December 8, 2025, 7:57 PM ET
*This is an edition of The Atlantic Daily, a newsletter that guides you through the biggest stories of the day, helps you discover new ideas, and recommends the best in culture. *Sign up for it here.
Dan Bongino, the deputy director of the FBI, took an awkward victory lap last week. The bureau notched a major success by announcing the long-awaited arrest of a suspect in the placing of pipe bombs, neither of which exploded, outside the Washington, D.C., headquarters of the Republican and Democratic National Committees on January 5, 2021.
Still, the arrest presented a complication for the Trump administration. The suspect, Brian Cole Jr., reportedly recently told investigators that he was a Donald Trump supporter who believed Trump’s bogus claims of fraud in the 2020 election. But various people in conservative media and politics have insisted for years that the pipe bombs were actually planned or placed by the government in order to make Trump look bad—which was why no one had been apprehended.

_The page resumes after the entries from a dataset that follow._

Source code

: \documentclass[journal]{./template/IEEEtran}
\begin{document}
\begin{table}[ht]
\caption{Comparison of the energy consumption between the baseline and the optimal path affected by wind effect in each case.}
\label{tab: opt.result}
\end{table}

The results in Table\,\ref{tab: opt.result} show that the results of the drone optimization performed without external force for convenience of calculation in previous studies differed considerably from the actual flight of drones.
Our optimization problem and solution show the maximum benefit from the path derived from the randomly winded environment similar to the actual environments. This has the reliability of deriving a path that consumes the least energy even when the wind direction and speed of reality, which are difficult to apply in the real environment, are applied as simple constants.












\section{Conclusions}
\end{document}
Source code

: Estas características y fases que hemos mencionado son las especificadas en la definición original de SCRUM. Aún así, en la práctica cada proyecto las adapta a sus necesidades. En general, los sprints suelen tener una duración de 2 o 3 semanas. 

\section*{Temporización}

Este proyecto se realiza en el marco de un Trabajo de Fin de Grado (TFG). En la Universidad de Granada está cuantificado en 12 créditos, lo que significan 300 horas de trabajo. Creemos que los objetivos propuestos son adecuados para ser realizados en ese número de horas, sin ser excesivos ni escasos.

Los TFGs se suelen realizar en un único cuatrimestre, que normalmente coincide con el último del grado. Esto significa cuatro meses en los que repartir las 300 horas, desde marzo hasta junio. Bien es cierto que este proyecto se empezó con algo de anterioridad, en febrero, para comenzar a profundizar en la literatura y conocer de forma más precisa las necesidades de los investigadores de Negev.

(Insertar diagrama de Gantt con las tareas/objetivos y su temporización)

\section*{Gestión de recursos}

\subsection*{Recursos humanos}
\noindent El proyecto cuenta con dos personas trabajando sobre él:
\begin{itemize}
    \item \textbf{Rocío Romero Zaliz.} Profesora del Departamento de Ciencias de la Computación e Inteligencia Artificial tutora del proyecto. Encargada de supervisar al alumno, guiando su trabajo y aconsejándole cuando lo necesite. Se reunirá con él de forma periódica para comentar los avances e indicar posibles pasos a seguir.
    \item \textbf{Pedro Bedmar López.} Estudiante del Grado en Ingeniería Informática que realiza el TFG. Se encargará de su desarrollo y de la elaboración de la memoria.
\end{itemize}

One of the most prominent backers of that claim was the podcaster and radio host Dan Bongino. Even the Fox News host Sean Hannity, one of the administration’s most sycophantic pundits, had to point this out during an interview on Thursday night, noting that before joining the FBI, Bongino had called the bombs an “inside job.” Bongino’s answer was astonishing.
“I was paid in the past, Sean, for my opinions, that’s clear, and one day I will be back in that space—but that’s not what I’m paid for now,” he said. “I’m paid to be your deputy director, and we base investigations on facts.”

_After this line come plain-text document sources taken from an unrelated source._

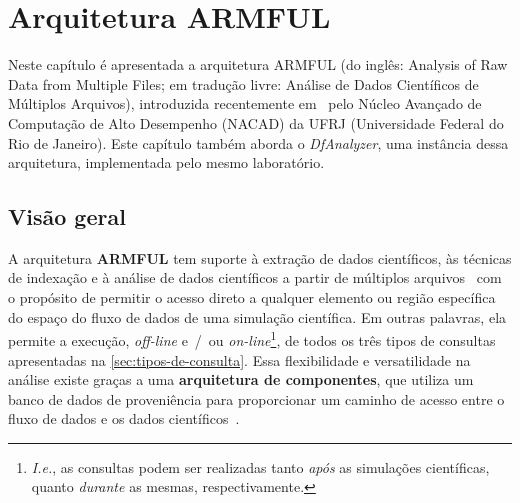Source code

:
\chapter{Arquitetura ARMFUL}%
\label{chap:arquitetura-armful}

Neste capítulo é apresentada a arquitetura  ARMFUL (do inglês: Analysis of Raw Data from Multiple Files; em tradução livre: Análise de Dados Científicos de Múltiplos Arquivos), introduzida recentemente em~\cite{silva2016situ,silva2017raw} pelo  Núcleo Avançado de Computação de Alto Desempenho (NACAD) da  UFRJ (Universidade Federal do Rio de Janeiro). Este capítulo também aborda o \textit{DfAnalyzer}, uma instância dessa arquitetura, implementada pelo mesmo laboratório.

\section{Visão geral}

A arquitetura \textbf{ARMFUL} tem suporte à extração de dados científicos, às técnicas de indexação e à análise de dados científicos a partir de múltiplos arquivos~\cite{silva2016situ} com o propósito de permitir o acesso direto a qualquer elemento ou região específica do espaço do fluxo de dados de uma simulação científica. Em outras palavras, ela permite a execução, \textit{off-line} e~/~ou \textit{on-line}\footnote{\textit{I.e.}, as consultas podem ser realizadas tanto \emph{após} as simulações científicas, quanto \emph{durante} as mesmas, respectivamente.}, de todos os três tipos de consultas apresentadas na \autoref{sec:tipos-de-consulta}. Essa flexibilidade e versatilidade na análise existe graças a uma \textbf{arquitetura de componentes}, que utiliza um banco de dados de proveniência para proporcionar um caminho de acesso entre o fluxo de dados e os dados científicos~\cite{silva2017raw}.

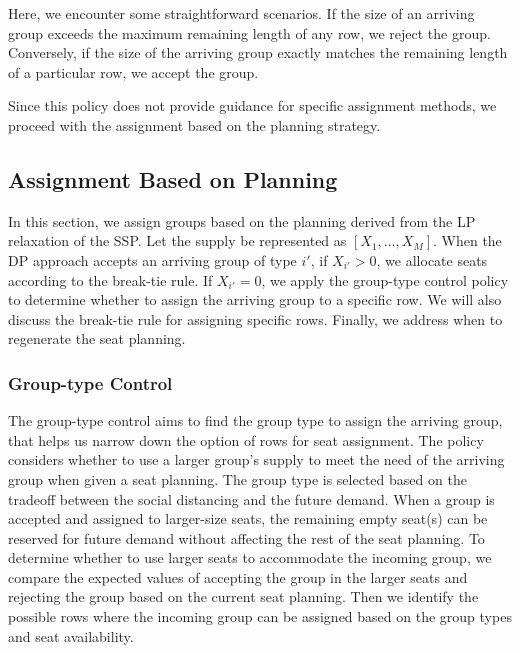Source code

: Here, we encounter some straightforward scenarios. If the size of an arriving group exceeds the maximum remaining length of any row, we reject the group. Conversely, if the size of the arriving group exactly matches the remaining length of a particular row, we accept the group.

Since this policy does not provide guidance for specific assignment methods, we proceed with the assignment based on the planning strategy.


\subsection{Assignment Based on Planning}
In this section, we assign groups based on the planning derived from the LP relaxation of the SSP. Let the supply be represented as $[X_1, \ldots, X_M]$. When the DP approach accepts an arriving group of type $i{'}$, if $X_{i{'}} > 0$, we allocate seats according to the break-tie rule. If $X_{i{'}} = 0$, we apply the group-type control policy to determine whether to assign the arriving group to a specific row. We will also discuss the break-tie rule for assigning specific rows. Finally, we address when to regenerate the seat planning.



\subsubsection{Group-type Control}\label{nested_policy}
The group-type control aims to find the group type to assign the arriving group, that helps us narrow down the option of rows for seat assignment. The policy considers whether to use a larger group's supply to meet the need of the arriving group when given a seat planning. The group type is selected based on the tradeoff between the social distancing and the future demand. When a group is accepted and assigned to larger-size seats, the remaining empty seat(s) can be reserved for future demand without affecting the rest of the seat planning. To determine whether to use larger seats to accommodate the incoming group, we compare the expected values of accepting the group in the larger seats and rejecting the group based on the current seat planning. Then we identify the possible rows where the incoming group can be assigned based on the group types and seat availability.

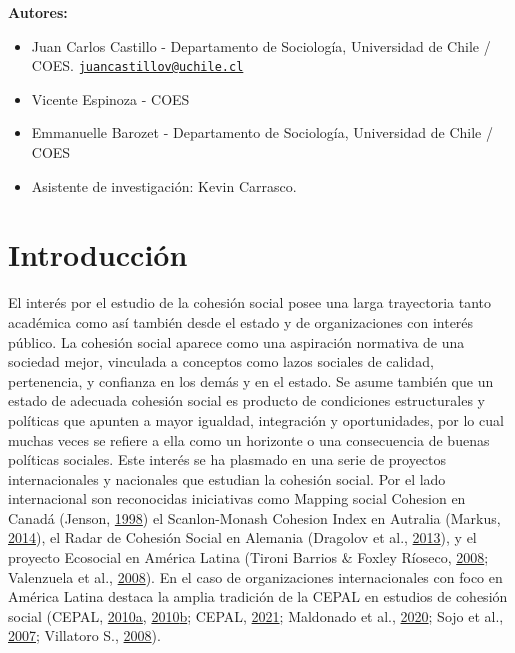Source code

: \documentclass[
  12pt,
]{book}
\begin{document}
\textbf{Autores:}

\begin{itemize}
\item
  Juan Carlos Castillo - Departamento de Sociología, Universidad de Chile / COES. \href{mailto:juancastillov@uchile.cl}{\nolinkurl{juancastillov@uchile.cl}}
\item
  Vicente Espinoza - COES
\item
  Emmanuelle Barozet - Departamento de Sociología, Universidad de Chile / COES
\item
  Asistente de investigación: Kevin Carrasco.
\end{itemize}

\hypertarget{introducciuxf3n}{%
\chapter*{Introducción}\label{introducciuxf3n}}

El interés por el estudio de la cohesión social posee una larga trayectoria tanto académica como así también desde el estado y de organizaciones con interés público. La cohesión social aparece como una aspiración normativa de una sociedad mejor, vinculada a conceptos como lazos sociales de calidad, pertenencia, y confianza en los demás y en el estado. Se asume también que un estado de adecuada cohesión social es producto de condiciones estructurales y políticas que apunten a mayor igualdad, integración y oportunidades, por lo cual muchas veces se refiere a ella como un horizonte o una consecuencia de buenas políticas sociales. Este interés se ha plasmado en una serie de proyectos internacionales y nacionales que estudian la cohesión social. Por el lado internacional son reconocidas iniciativas como Mapping social Cohesion en Canadá (Jenson, \protect\hyperlink{ref-jenson_mapping_1998}{1998}) el Scanlon-Monash Cohesion Index en Autralia (Markus, \protect\hyperlink{ref-markus_mapping_2014}{2014}), el Radar de Cohesión Social en Alemania (Dragolov et al., \protect\hyperlink{ref-dragolov_social_2013}{2013}), y el proyecto Ecosocial en América Latina (Tironi Barrios \& Foxley Ríoseco, \protect\hyperlink{ref-tironibarrios_redes_2008}{2008}; Valenzuela et al., \protect\hyperlink{ref-valenzuela_vinculos_2008}{2008}). En el caso de organizaciones internacionales con foco en América Latina destaca la amplia tradición de la CEPAL en estudios de cohesión social (CEPAL, \protect\hyperlink{ref-cepal_america_2010}{2010}\protect\hyperlink{ref-cepal_america_2010}{a}, \protect\hyperlink{ref-cepal_cohesion_2010}{2010}\protect\hyperlink{ref-cepal_cohesion_2010}{b}; CEPAL, \protect\hyperlink{ref-cepal_cohesion_2021}{2021}; Maldonado et al., \protect\hyperlink{ref-maldonado_inclusion_2020}{2020}; Sojo et al., \protect\hyperlink{ref-sojo_cohesion_2007}{2007}; Villatoro S., \protect\hyperlink{ref-villatoros._sistema_2008}{2008}).
\end{document}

Some liberal critics have been braying for years that the conservative press is full of hacks who will say anything in order to froth up their audience, regardless of truth. (Rage bait isn’t just the word of this year.) This criticism can feel shamelessly partisan and uncharitable. And yet, here Bongino is, blithely admitting that in his case, the critics are right: He was saying things he didn’t have evidence for and maybe didn’t even believe.
The problem here is not that Bongino is engaging in punditry. When properly done, pundits make arguments—like the one I am making here—based on facts and reasoning.** **Bongino, by his own account, was doing something else entirely: He was telling his audience that a claim (that the bombing was an inside job) was a fact, when it was not only not true but also not based on any real circumstantial evidence.

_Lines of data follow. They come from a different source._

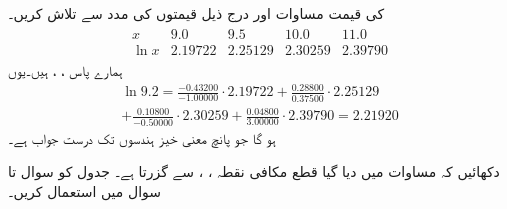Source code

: \quad {}\\
 کی قیمت مساوات  اور درج ذیل قیمتوں کی مدد سے تلاش کریں۔
\begin{align*}
\begin{array}{ccccc}
x&9.0&9.5&10.0&11.0\\
\ln x&\num{2.19722}&\num{2.25129}&\num{2.30259}&\num{2.39790}
\end{array}
\end{align*}
ہمارے پاس ، ،  ہیں۔یوں 
\begin{multline*}
\ln 9.2=\frac{-0.43200}{-1.00000}\cdot 2.19722+\frac{0.28800}{0.37500}\cdot 2.25129\\
+\frac{0.10800}{-0.50000}\cdot 2.30259+\frac{0.04800}{3.00000}\cdot 2.39790=2.21920
\end{multline*}
ہو گا جو پانچ معنی خیز ہندسوں تک درست جواب ہے۔

\quad
دکھائیں کہ مساوات  میں دیا گیا قطع مکافی نقطہ ، ،  سے گزرتا ہے۔
جدول  کو سوال  تا سوال  میں استعمال کریں۔

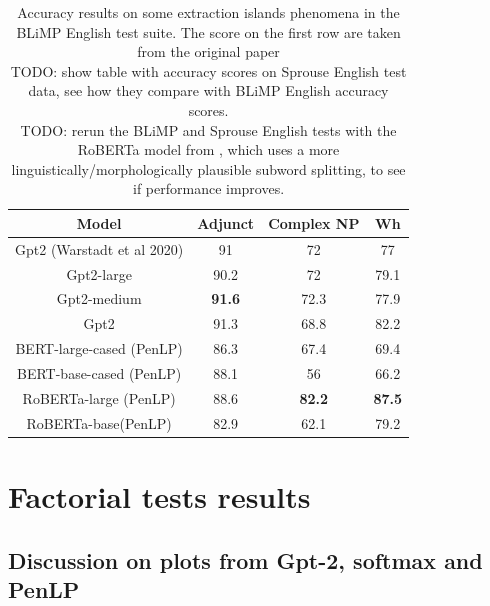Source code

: \begin{table} 
	\begin{center}
		\begin{tabular}{c|c|c|c} 
			Model & \textbf{Adjunct} & \textbf{Complex NP} & \textbf{Wh} \\
			\hline
			Gpt2 (Warstadt et al 2020) 	& 91 			& 72 			& 77 \\ 
			Gpt2-large 					& 90.2 			& 72 			& 79.1 \\ 
	  		Gpt2-medium 				& \textbf{91.6} & 72.3			& 77.9 \\
	  		Gpt2 						& 91.3 			& 68.8 			& 82.2 \\
	  		BERT-large-cased (PenLP)	& 86.3			& 67.4 			& 69.4 \\
	  		BERT-base-cased (PenLP)		& 88.1 			& 56 			& 66.2 \\
	  		RoBERTa-large (PenLP)		& 88.6			& \textbf{82.2}	& \textbf{87.5} \\
	  		RoBERTa-base(PenLP)			& 82.9			& 62.1 			& 79.2 \\   
	  		 
		\end{tabular}
		\caption{Accuracy results on some extraction islands phenomena in the BLiMP English test suite. The score on the first row are taken from the original paper \citet{warstadt2020blimp} 
			\\ TODO: show table with accuracy scores on Sprouse English test data, see how they compare with BLiMP English accuracy scores.
			\\ TODO: rerun the BLiMP and Sprouse English tests with the RoBERTa model from \citet{bostrom2020byte}, which uses a more linguistically/morphologically plausible subword splitting, to see if performance improves.}
		\label{tab:accuracy_blimp}
	\end{center}
\end{table}


\section{Factorial tests results}



\subsection{Discussion on plots from Gpt-2, softmax and PenLP}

This isn’t the first time that Bongino’s prior pundit life has complicated his current role as No. 2 at the FBI. While working as a podcaster, Bongino frequently discussed Jeffrey Epstein and questioned the official narrative about his prosecution and death, which was ruled a suicide. Since joining the FBI, however, he has endorsed many of the Epstein claims he ridiculed.
Nor is this the first time that a major conservative figure has admitted that they’re just making stuff up. In a 2019 lawsuit, a woman who alleged a sexual relationship with Trump sued Fox News for defaming her by accusing her of extorting the president. Fox News’s lawyers argued—and convinced a judge—that the then-host Tucker Carlson couldn’t be held liable, because he was not “stating actual facts” and instead engaging in “exaggeration” and “non-literal commentary.” There are other words for this. *Lying *is one of them.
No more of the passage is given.